Para buscar na Justiça a defesa dos interesses da sociedade, a empresa pública precisa ter legitimidade e pertinência temática. Não basta ser uma empresa pública, mas ter como finalidade a defesa dos interesses difusos e coletivos. Esse foi o fundamento que o juiz Maurício Kato, da 21ª Vara Federal Cível de São Paulo, usou ao extinguir, sem análise de mérito, Ação Civil Pública da Sabesp contra empresas condenadas pelo chamado Cartel dos Gases.

A Sabesp (Companhia de Saneamento Básico do Estado de São Paulo) pedia que as empresas condenados por cartel fossem obrigadas a reparar danos patrimoniais e morais sofridos pela ela e seus consumidores. A empresa pública usa gases no processo de tratamento da água. Com o sobrepreço praticado pelo cartel, os serviços prestados tiveram um acréscimo, que foi repassado ao consumidor.

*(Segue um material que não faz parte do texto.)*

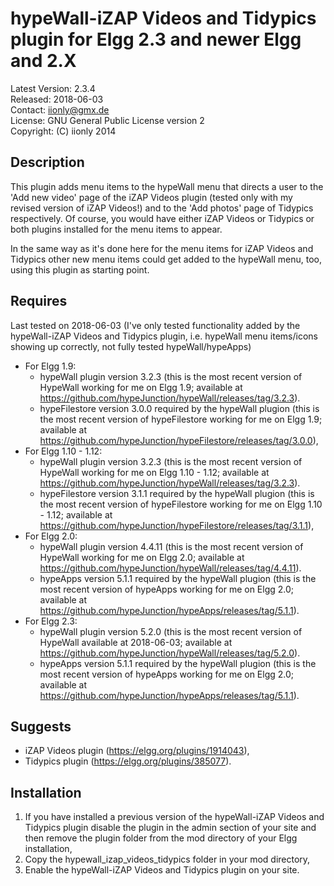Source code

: hypeWall-iZAP Videos and Tidypics plugin for Elgg 2.3 and newer Elgg and 2.X
============================================================================

Latest Version: 2.3.4  
Released: 2018-06-03  
Contact: iionly@gmx.de  
License: GNU General Public License version 2  
Copyright: (C) iionly 2014


Description
-----------

This plugin adds menu items to the hypeWall menu that directs a user to the 'Add new video' page of the iZAP Videos plugin (tested only with my revised version of iZAP Videos!) and to the 'Add photos' page of Tidypics respectively. Of course, you would have either iZAP Videos or Tidypics or both plugins installed for the menu items to appear.

In the same way as it's done here for the menu items for iZAP Videos and Tidypics other new menu items could get added to the hypeWall menu, too, using this plugin as starting point.


Requires
--------

Last tested on 2018-06-03 (I've only tested functionality added by the hypeWall-iZAP Videos and Tidypics plugin, i.e. hypeWall menu items/icons showing up correctly, not fully tested hypeWall/hypeApps)

- For Elgg 1.9:
	* hypeWall plugin version 3.2.3 (this is the most recent version of HypeWall working for me on Elgg 1.9; available at https://github.com/hypeJunction/hypeWall/releases/tag/3.2.3).
	* hypeFilestore version 3.0.0 required by the hypeWall plugion (this is the most recent version of hypeFilestore working for me on Elgg 1.9; available at https://github.com/hypeJunction/hypeFilestore/releases/tag/3.0.0),
- For Elgg 1.10 - 1.12:
	* hypeWall plugin version 3.2.3 (this is the most recent version of HypeWall working for me on Elgg 1.10 - 1.12; available at https://github.com/hypeJunction/hypeWall/releases/tag/3.2.3).
	* hypeFilestore version 3.1.1 required by the hypeWall plugion (this is the most recent version of hypeFilestore working for me on Elgg 1.10 - 1.12; available at https://github.com/hypeJunction/hypeFilestore/releases/tag/3.1.1),
- For Elgg 2.0:
	* hypeWall plugin version 4.4.11 (this is the most recent version of HypeWall working for me on Elgg 2.0; available at https://github.com/hypeJunction/hypeWall/releases/tag/4.4.11).
	* hypeApps version 5.1.1 required by the hypeWall plugion (this is the most recent version of hypeApps working for me on Elgg 2.0; available at https://github.com/hypeJunction/hypeApps/releases/tag/5.1.1).
- For Elgg 2.3:
	* hypeWall plugin version 5.2.0 (this is the most recent version of HypeWall available at 2018-06-03; available at https://github.com/hypeJunction/hypeWall/releases/tag/5.2.0).
	* hypeApps version 5.1.1 required by the hypeWall plugion (this is the most recent version of hypeApps working for me on Elgg 2.0; available at https://github.com/hypeJunction/hypeApps/releases/tag/5.1.1).


Suggests
--------

* iZAP Videos plugin (https://elgg.org/plugins/1914043),
* Tidypics plugin (https://elgg.org/plugins/385077).


Installation
------------

1. If you have installed a previous version of the hypeWall-iZAP Videos and Tidypics plugin disable the plugin in the admin section of your site and then remove the plugin folder from the mod directory of your Elgg installation,
2. Copy the hypewall_izap_videos_tidypics folder in your mod directory,
3. Enable the hypeWall-iZAP Videos and Tidypics plugin on your site.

De acordo com a Lei da Ação Civil Pública, são legítimos para promover a ACP o Ministério Público, a União Federal, os estados, os municípios, as autarquias, as empresas públicas, as sociedades de economia mista e as associações civis. No caso específico das associações civis, elas precisam ter, entre suas finalidades institucionais, a proteção ao meio ambiente, ao consumidor, à ordem econômica, à livre concorrência ou ao patrimônio artístico, estético, histórico, turístico e paisagístico.

Segundo o juiz Maurício Kato, o interesse da Sabesp é individual, e não difuso ou coletivo. "A autora pretende seu ressarcimento por eventuais danos materiais e morais pela comercialização de gases industriais em regime de cartel e, ainda que esse direito subjetivo caiba a outros interessados e legitimados, o pleito não extrapola a esfera privativa de seus titulares imediatos", destacou.

Kato, em sua decisão, afirmou que a Ação Civil Pública tem a função de defender os interesses sociais, individuais indisponíveis, difusos e coletivos. E de acordo com a Constituição Federal, o Ministério Público é legítimo para usá-la. "Não ficou demonstrado o legítimo interesse jurídico da Sabesp na causa, já que sua finalidade institucional não corresponde à legitimidade para ajuizar Ação Civil Pública na defesa de direito difuso ou coletivo", disse Kato.

De acordo com o advogado Fabricio Cobra Arbex, do escritório Ferraz de Camargo e Cobra Advogados, o juiz foi rigoroso ao considerara que a Sabesp não é parte legítima para entrar com Ação Civil Pública em defesa de direitos difusos e coletivos. Segundo o advogado, ele aplicou a especificidade das associações às empresas públicas. "No caso da legitimação de empresa pública, a lei não exige a pertinência temática. Dessa forma, não cabe ao intérprete exigir o que a lei não exige, além do fato da empresa pública ter presunção de boa-fé. A diferenciação na lei foi inserida para evitar que uma associação seja constituída apenas com a finalidade de ingressar com Ação Civil Pública."

Arbex explica o Judiciário utiliza duas interpretações e o assunto ainda não está consolidado. Primeiro: a temática deve estar presente apenas para as associações, "como pretendeu o legislador a fim de evitar o uso abusivo delas", diz o advogado. Entretanto, o entendimento aplicado por Maurício Kato também é aceito, "de que as especificidades das associações também se aplicam às empresas públicas".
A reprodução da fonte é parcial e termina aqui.